Still, there are some issues with free software that don’t really show up to the same degree with commercial software. One such thing is documentation. It’s painfully obvious that documentation is written by people who:

  1. Already know the software in and out.
  2. Don’t like writing documentation.
  3. Know nothing about how people learn.

For instance, when I started a side project a few months back, I was looking for a build system. After settling on CMake, I set about trying to make sense of it. There’s the ever-present getting started example, of course. And then there’s the full reference of everything you could possibly want (almost).

But in between those, there’s nothing. Well, nothing except a book, which just goes to show you that there’s something missing — a professional writer could obviously make some money out of explaining things in a reasonable way.

The problem with this is that it doesn’t match how people learn. Getting started is a good step, but a relatively small one. Most of the time will be spent incrementally expanding the knowledge, moving from beginner to expert. Most time will thus be spend in some kind of zone in between the “getting started” and “reference of everything” levels.

Worse than that, some open source programmers have a tendency to view their full reference documentation as an appropriate resource for everyone. “It’s all in there,” right? But pointing a beginner at a 40-page document detailing all the options of some application when all they want is to run it properly isn’t very helpful. I’m sure you know what I’m talking about if you’ve ever used an open source command line tool.

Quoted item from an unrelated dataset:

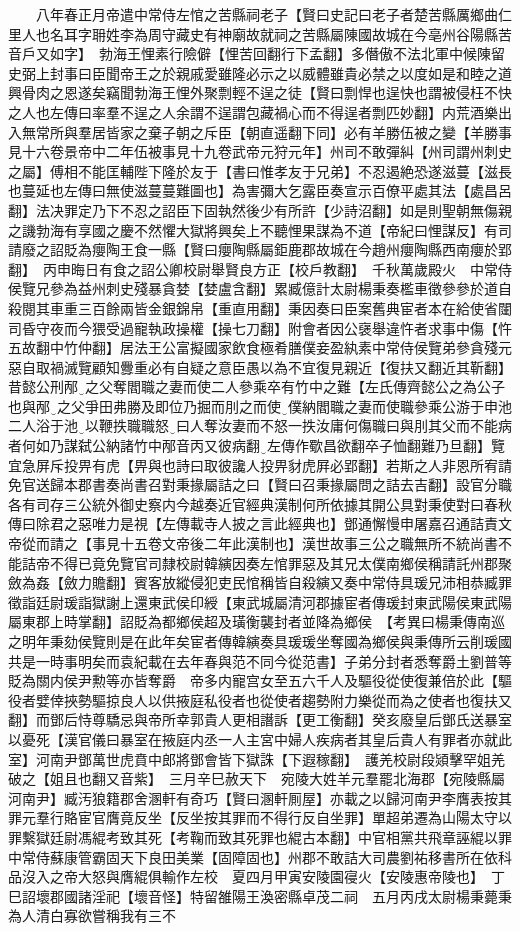 　　八年春正月帝遣中常侍左悺之苦縣祠老子【賢曰史記曰老子者楚苦縣厲鄉曲仁里人也名耳字耼姓李為周守藏史有神廟故就祠之苦縣屬陳國故城在今亳州谷陽縣苦音戶又如字】　勃海王悝素行險僻【悝苦回翻行下孟翻】多僭傲不法北軍中候陳留史弼上封事曰臣聞帝王之於親戚愛雖隆必示之以威體雖貴必禁之以度如是和睦之道興骨肉之恩遂矣竊聞勃海王悝外聚剽輕不逞之徒【賢曰剽悍也逞快也謂被侵枉不快之人也左傳曰率羣不逞之人余謂不逞謂包藏禍心而不得逞者剽匹妙翻】内荒酒樂出入無常所與羣居皆家之棄子朝之斥臣【朝直遥翻下同】必有羊勝伍被之變【羊勝事見十六卷景帝中二年伍被事見十九卷武帝元狩元年】州司不敢彈糾【州司謂州刺史之屬】傅相不能匡輔陛下隆於友于【書曰惟孝友于兄弟】不忍遏絶恐遂滋蔓【滋長也蔓延也左傳曰無使滋蔓蔓難圖也】為害彌大乞露臣奏宣示百僚平處其法【處昌呂翻】法决罪定乃下不忍之詔臣下固執然後少有所許【少詩沼翻】如是則聖朝無傷親之譏勃海有享國之慶不然懼大獄將興矣上不聽悝果謀為不道【帝紀曰悝謀反】有司請廢之詔貶為癭陶王食一縣【賢曰癭陶縣屬鉅鹿郡故城在今趙州癭陶縣西南癭於郢翻】　丙申晦日有食之詔公卿校尉舉賢良方正【校戶教翻】　千秋萬歲殿火　中常侍侯覽兄參為益州刺史殘暴貪婪【婪盧含翻】累臧億計太尉楊秉奏檻車徵參參於道自殺閱其車重三百餘兩皆金銀錦帛【重直用翻】秉因奏曰臣案舊典宦者本在給使省闥司昏守夜而今猥受過寵執政操權【操七刀翻】附會者因公襃舉違忤者求事中傷【忤五故翻中竹仲翻】居法王公富擬國家飲食極肴膳僕妾盈紈素中常侍侯覽弟參貪殘元惡自取禍滅覽顧知釁重必有自疑之意臣愚以為不宜復見親近【復扶又翻近其靳翻】昔懿公刑邴之父奪閻職之妻而使二人參乘卒有竹中之難【左氏傳齊懿公之為公子也與邴之父爭田弗勝及即位乃掘而刖之而使僕納閻職之妻而使職參乘公游于申池二人浴于池以鞭抶職職怒曰人奪汝妻而不怒一抶汝庸何傷職曰與刖其父而不能病者何如乃謀弑公納諸竹中邴音丙又彼病翻左傳作歜昌欲翻卒子恤翻難乃旦翻】覽宜急屏斥投畀有虎【畀與也詩曰取彼讒人投畀豺虎屛必郢翻】若斯之人非恩所宥請免官送歸本郡書奏尚書召對秉掾屬詰之曰【賢曰召秉掾屬問之詰去吉翻】設官分職各有司存三公統外御史察内今越奏近官經典漢制何所依據其開公具對秉使對曰春秋傳曰除君之惡唯力是視【左傳載寺人披之言此經典也】鄧通懈慢申屠嘉召通詰責文帝從而請之【事見十五卷文帝後二年此漢制也】漢世故事三公之職無所不統尚書不能詰帝不得已竟免覽官司隸校尉韓縯因奏左悺罪惡及其兄太僕南鄉侯稱請託州郡聚斂為姦【斂力贍翻】賓客放縱侵犯吏民悺稱皆自殺縯又奏中常侍具瑗兄沛相恭臧罪徵詣廷尉瑗詣獄謝上還東武侯印綬【東武城屬清河郡據宦者傳瑗封東武陽侯東武陽屬東郡上時掌翻】詔貶為都鄉侯超及璜衡襲封者並降為鄉侯　【考異曰楊秉傳南巡之明年秉劾侯覽則是在此年矣宦者傳韓縯奏具瑗瑗坐奪國為鄉侯與秉傳所云削瑗國共是一時事明矣而袁紀載在去年春與范不同今從范書】子弟分封者悉奪爵土劉普等貶為關内侯尹勲等亦皆奪爵　帝多内寵宫女至五六千人及驅役從使復兼倍於此【驅役者嬖倖挾勢驅掠良人以供掖庭私役者也從使者趨勢附力樂從而為之使者也復扶又翻】而鄧后恃尊驕忌與帝所幸郭貴人更相譖訴【更工衡翻】癸亥廢皇后鄧氏送暴室以憂死【漢官儀曰暴室在掖庭内丞一人主宮中婦人疾病者其皇后貴人有罪者亦就此室】河南尹鄧萬世虎賁中郎將鄧會皆下獄誅【下遐稼翻】　護羌校尉段熲擊罕姐羌破之【姐且也翻又音紫】　三月辛巳赦天下　宛陵大姓羊元羣罷北海郡【宛陵縣屬河南尹】臧汚狼籍郡舍溷軒有奇巧【賢曰溷軒厠屋】亦載之以歸河南尹李膺表按其罪元羣行賂宦官膺竟反坐【反坐按其罪而不得行反自坐罪】單超弟遷為山陽太守以罪繫獄廷尉馮緄考致其死【考鞠而致其死罪也緄古本翻】中官相黨共飛章誣緄以罪中常侍蘇康管霸固天下良田美業【固障固也】州郡不敢詰大司農劉祐移書所在依科品沒入之帝大怒與膺緄俱輸作左校　夏四月甲寅安陵園寑火【安陵惠帝陵也】　丁巳詔壞郡國諸淫祀【壞音怪】特留雒陽王渙密縣卓茂二祠　五月丙戌太尉楊秉薨秉為人清白寡欲嘗稱我有三不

That ends us up with the really dark side of free software culture. The true douchebags out there will not only be extremely smartass in their RTFM comments, they’ll also be incredibly sensitive and defensive about the software they’re working on.

I ran into a problem with cygwin’s SSHD implementation last week. In searching for the solution, I found this mail list answer:

  Wrong.  That is uninformed speculation and guesswork.  Stop
spreading misinformation.

  Cygwin SSHD has had the support for fully logging in as any
user since 1.7, as you have already been told and completely
ignored.  Go and read the manual.  The link was in the previous
email I sent in this thread.

  freesshd works exactly as Cygwin *used* to before it got
subauth support: when you log in with a key, rather than a
password, you just end up as an admin user.

Wow. This kind of answer is wrong on so many levels. First of all, while he makes it seem like the functionality has been there forever, cygwin 1.7 is still not even out of beta. The chance that an end user has it is about 0. So, with the current version (1.5),  supposedly cygwin sshd works just like freesshd. This is clearly false, because the original poster reports one working and the other not (which is, by the way, exactly the same results that I had).

So, a user reporting a problem about logging in gets pointed to a long documentation about security settings in a beta version, doesn’t understand a word from that document (no surprise there), and as a result gets told to “stop spreading misinformation”. Truth is, simply installed like any normal user installs applications, one works and the other doesn’t, something made quite clear by an answer from the original poster in a different place in the thread:

> Are you talking about password or public key authentication?
> If the latter, Have you tried the LSA authentication package
> in Cygwin 1.7?
I don't know. I'll try to deciper that. Sounds complicated. In
the meantime, friend is using freesshd.

The essence of what he’s saying (which has been completely missed by the cygwin developers) is that the effort required to get cygwin to work like one would reasonably expect of it is much higher than the effort required to just google for something that just works out of the box. The fact that you could potentially make it work is irrelevant, because he’s not getting any help actually making it work.

He might as well just have said, “I don’t care about making it work for you. It works for me.”

Software companies usually compensate for their complete lack of useful technical support with a good (or at least reasonably decent) amount of help documentation. Free software usually has neither.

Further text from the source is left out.